At a glance

Institute: 
Partners: 
Ipsos MORI
Duration: 
August - October 2017
Project Type: 

The internet has changed the way consumers shop: from booking holidays to buying groceries, booking a plumber or finding the perfect gift, more and more people are conducting their transactions online.

Amidst the expansion of traditional business websites to meet this demand, there has also been a rapid growth of new business models, particularly apps and websites that offer to ‘link’ a customer wanting an item/service directly with an individual able to provide it. Collectively describes as elements of the ‘collaborative economy’ these platforms present a new offering which turns traditional business models on their head and can present challenges for consumers, businesses, workers and regulators alike.

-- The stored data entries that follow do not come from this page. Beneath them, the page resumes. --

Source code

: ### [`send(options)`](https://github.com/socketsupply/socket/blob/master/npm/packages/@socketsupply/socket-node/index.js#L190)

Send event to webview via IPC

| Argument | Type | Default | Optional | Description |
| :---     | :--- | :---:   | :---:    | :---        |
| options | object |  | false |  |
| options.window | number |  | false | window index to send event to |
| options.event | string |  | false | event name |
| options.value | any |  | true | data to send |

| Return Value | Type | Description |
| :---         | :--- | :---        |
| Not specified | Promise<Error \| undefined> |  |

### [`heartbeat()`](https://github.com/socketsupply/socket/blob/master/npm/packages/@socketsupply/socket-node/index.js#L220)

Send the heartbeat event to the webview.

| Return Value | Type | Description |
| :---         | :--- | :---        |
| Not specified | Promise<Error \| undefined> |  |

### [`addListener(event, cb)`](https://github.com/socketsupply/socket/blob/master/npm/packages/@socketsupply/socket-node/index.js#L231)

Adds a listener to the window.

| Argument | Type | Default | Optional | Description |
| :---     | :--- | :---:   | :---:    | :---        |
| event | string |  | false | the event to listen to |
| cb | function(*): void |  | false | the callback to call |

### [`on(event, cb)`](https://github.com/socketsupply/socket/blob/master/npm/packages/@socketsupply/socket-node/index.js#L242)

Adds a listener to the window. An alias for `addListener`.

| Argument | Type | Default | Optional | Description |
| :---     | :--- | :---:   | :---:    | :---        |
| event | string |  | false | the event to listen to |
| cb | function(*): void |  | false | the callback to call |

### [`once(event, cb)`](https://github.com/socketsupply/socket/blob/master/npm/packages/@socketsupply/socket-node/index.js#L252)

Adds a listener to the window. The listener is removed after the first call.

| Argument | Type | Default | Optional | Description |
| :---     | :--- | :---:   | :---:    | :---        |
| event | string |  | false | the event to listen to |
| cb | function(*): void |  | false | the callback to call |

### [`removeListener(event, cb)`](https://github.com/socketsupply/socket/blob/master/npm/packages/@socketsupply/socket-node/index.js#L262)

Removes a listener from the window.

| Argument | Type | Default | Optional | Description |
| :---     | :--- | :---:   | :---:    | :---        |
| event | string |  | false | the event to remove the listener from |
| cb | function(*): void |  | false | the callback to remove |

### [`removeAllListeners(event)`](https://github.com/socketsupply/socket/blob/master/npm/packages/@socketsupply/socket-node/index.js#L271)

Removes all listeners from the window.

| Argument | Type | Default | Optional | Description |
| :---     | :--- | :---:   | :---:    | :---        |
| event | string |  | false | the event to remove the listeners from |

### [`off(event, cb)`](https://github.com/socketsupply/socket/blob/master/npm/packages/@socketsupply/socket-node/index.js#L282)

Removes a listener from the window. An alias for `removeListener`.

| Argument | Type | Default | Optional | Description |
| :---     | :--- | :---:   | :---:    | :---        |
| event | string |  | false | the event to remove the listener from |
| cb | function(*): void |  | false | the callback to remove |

In essence, the collaborative economy (sometimes known as the ‘sharing economy’) operates by connecting people via online platforms in ways that enable the provision of goods, services, assets and resources without the need for ownership or (generally) business registration. Familiar examples include:

  • generating income from under-used assets such as homes and cars (e.g. listing on Airbnb or Easycar);
  • using their ‘spare time’ to provide services (e.g. as a Deliveroo driver or through sites like TaskRabbit);
  • using their hobbies to supplement their income (e.g. through sites like Get-your Guide, Etsy or Viz.eats);
  • selling unwanted items directly to other members of the public (e.g. through eBay, Shpock, or Gumtree).

A YouGov survey, commissioned by the Scottish Government in 2017, found that 35% of Scottish adults have already participated in the collaborative economy. But, while peer-to-peer sites like this offer consumer’s unprecedented choice, they generally operate within a fluid and ill-defined regulatory framework which can present a threat to established traders and can be confusing for consumers in relation to their rights, responsibilities and avenues for redress should something go wrong.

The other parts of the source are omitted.